Minze Minze flaumiran Schpektrum. Herta Müller und Oskar Pastior
Veranstaltungsdaten
"Der krimgotische Fächer", Oskar Pastiors Gedichtband von 1978, hatte schon seinen Platz in einer Schublade von Herta Müllers Büro, als sie noch in der Temeswarer Maschinenfabrik als Übersetzerin arbeitete. Das krimgotische "Minze Minze flaumiran Schpektrum" wurde zu einer Beschwörungsformel, die nicht nur gegen rumänische Tristesse, Dumpfheit und Tyrannei immunisierte, sondern Herta Müller bis heute begleitet. Seit Mitte der 90er Jahre verband Herta Müller und Oskar Pastior (1927-2006) eine Freundschaft, die sich vertiefte, als Herta Müller im Jahr 2001 begann, für einen neuen Roman zu recherchieren, in dem sie sich mit der Deportation der Rumäniendeutschen in die sowjetischen Arbeitslager von 1945 bis 1950 befassen wollte. Oskar Pastior, einer von 80.000 Deportierten, hatte nie über seine damaligen Erlebnisse ausführlich berichtet, doch im Gespräch mit Herta Müller erinnerte er sich plötzlich noch an die kleinsten Details. Regelmäßigen Treffen in Berlin folgte 2004 eine Reise von Ernest Wichner, Herta Müller und Oskar Pastior an dessen Deportationsorte in der Ukraine (im Rahmen des Grenzgängerprojekts der Robert Bosch Stiftung). Danach schrieben Herta Müller und Oskar Pastior gemeinsam an einem Buch, dessen erste Passagen, "Vom Hungerengel", sie auch öffentlich, u.a. im Literaturhaus Stuttgart, vorstellten. Nach dem plötzlichen Tod von Oskar Pastior zögerte Herta Müller lange, entschied sich dann aber doch, das Buch alleine weiterzuschreiben, der Roman "Atemschaukel" erschien schließlich im Herbst 2009. Die kleine Ausstellung im Stuttgarter Literaturhaus zeichnet die Freundschaft nach, die Herta Müller und Oskar Pastior verband. Erstmals werden Notizen, Skizzen und Zeichnungen aus Herta Müllers Arbeitsheft gezeigt, die Einblicke in die Entstehung der "Atemschaukel" geben. Während der gemeinsamen Arbeit am Roman klebte Herta Müller besondere Collagen für Oskar Pastior, der, solcherart verwöhnt, schließlich Woche für Woche Nachschub erwartete. Auch diese Collagen sind exklusiv zu sehen. Im September 2010 wurde bekannt, dass Oskar Pastior 1961 eine Verpflichtungserklärung für die Securitate unterschrieben hatte. Als Faksimile wird diese samt dem Protokoll der vorangehenden Vernehmung zu sehen sein. Die Ausstellung wird versuchen, die zeitgeschichtlichen Umstände zum Fall des Informellen Mitarbeiters ‚Stein Otto’ darzustellen und auch entsprechende Dokumente aus Bukarest zusammenzutragen.

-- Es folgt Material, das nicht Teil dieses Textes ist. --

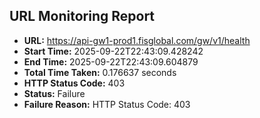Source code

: ## URL Monitoring Report

- **URL:** https://api-gw1-prod1.fisglobal.com/gw/v1/health
- **Start Time:** 2025-09-22T22:43:09.428242
- **End Time:** 2025-09-22T22:43:09.604879
- **Total Time Taken:** 0.176637 seconds
- **HTTP Status Code:** 403
- **Status:** Failure
- **Failure Reason:** HTTP Status Code: 403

Die Ausstellung wurde kuratiert von Ernest Wichner und Lutz Dittrich.
Die Ausstellung ist vor und nach den Abendveranstaltungen oder nach Anmeldung (Fon (0711) 22 02 17 3) sowie an den Sonntagen, 12.12.10 und 19.12.10 von 10 - 18 Uhr und an allen Sonntagen im Januar 2011 jeweils von 12 - 18 Uhr zu sehen.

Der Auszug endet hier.